Then you can iterate over the lines as follows. Each line has the format: pmid, category.

In [0]:
for index, row in df_train.iterrows():    
    pmid = row[0]
    print(pmid)
    break

Then you can get the other information (i.e. title, abstract etc) associated with each of these articles using the [biopython](https://biopython.org/) library. First insatll the library as below.

In [0]:
!pip install biopython

You can fetch the information for an article with the **eftech** function as below. Find more information [here](http://biopython.org/DIST/docs/tutorial/Tutorial.html#sec:efetch). 
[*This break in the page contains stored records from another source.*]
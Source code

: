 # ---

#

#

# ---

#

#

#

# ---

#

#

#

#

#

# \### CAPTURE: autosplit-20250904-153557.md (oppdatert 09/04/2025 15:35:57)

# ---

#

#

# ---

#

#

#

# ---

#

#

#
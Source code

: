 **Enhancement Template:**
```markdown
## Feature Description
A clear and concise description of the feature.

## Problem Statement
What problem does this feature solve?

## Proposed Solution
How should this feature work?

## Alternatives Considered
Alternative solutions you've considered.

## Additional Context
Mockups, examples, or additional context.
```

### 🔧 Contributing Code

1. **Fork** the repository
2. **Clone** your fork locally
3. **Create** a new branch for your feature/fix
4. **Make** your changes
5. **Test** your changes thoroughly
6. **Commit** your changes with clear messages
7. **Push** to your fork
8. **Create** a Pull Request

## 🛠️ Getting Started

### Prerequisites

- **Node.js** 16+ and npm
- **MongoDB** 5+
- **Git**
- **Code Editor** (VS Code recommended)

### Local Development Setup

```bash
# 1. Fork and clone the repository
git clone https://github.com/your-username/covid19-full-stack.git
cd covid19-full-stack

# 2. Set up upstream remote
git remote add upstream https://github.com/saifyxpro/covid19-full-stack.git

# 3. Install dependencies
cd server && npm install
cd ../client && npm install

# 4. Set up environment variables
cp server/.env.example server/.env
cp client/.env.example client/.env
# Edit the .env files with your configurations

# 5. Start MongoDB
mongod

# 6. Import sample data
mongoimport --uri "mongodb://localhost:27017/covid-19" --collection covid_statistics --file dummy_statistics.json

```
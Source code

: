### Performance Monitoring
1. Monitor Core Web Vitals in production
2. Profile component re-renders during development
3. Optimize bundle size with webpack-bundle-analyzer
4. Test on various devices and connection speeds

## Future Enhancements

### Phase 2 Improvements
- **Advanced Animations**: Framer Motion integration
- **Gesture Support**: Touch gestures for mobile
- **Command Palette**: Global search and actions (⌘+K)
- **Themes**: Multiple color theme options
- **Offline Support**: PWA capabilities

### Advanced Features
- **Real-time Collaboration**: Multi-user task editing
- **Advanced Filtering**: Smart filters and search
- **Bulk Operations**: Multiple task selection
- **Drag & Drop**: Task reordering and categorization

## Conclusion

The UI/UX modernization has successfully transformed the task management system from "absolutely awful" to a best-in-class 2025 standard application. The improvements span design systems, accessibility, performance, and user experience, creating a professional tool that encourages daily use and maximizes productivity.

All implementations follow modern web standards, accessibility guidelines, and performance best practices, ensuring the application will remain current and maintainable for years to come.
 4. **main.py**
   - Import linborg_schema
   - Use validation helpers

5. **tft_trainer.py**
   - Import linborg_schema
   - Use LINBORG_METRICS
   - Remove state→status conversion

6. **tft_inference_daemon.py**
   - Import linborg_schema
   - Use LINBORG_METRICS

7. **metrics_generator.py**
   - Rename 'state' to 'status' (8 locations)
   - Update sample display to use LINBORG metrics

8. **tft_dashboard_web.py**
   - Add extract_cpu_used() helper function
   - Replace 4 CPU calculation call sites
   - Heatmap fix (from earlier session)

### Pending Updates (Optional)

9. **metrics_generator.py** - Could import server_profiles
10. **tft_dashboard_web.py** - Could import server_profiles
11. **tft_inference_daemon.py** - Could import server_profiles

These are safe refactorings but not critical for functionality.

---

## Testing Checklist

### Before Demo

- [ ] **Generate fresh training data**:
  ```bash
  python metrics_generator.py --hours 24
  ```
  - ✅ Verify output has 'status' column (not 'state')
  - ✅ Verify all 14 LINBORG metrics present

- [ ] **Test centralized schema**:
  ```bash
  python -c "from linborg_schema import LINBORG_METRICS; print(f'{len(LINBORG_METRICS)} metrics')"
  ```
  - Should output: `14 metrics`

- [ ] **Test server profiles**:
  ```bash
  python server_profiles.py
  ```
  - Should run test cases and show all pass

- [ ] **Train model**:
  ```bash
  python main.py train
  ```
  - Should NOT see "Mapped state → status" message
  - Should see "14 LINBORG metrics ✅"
(Note: You can search for pubmed articles using keywords using [esearch](http://biopython.org/DIST/docs/tutorial/Tutorial.html#htoc123). This may be useful for your projects.)

In [0]:
from Bio import Entrez, Medline
Entrez.email = "alexander.harry1@ecat1.montana.edu"  # Always tell NCBI who you are
handle = Entrez.efetch(db="pubmed", id=pmid, rettype="medline", retmode="text")
print(handle.read())

The decription of the medline format is [here](https://www.nlm.nih.gov/bsd/disted/pubmedtutorial/030_080.html). You can parse this *handle* using the **Medline.parse** function. More informaton is [here](https://biopython.org/DIST/docs/api/Bio.Medline-module.html).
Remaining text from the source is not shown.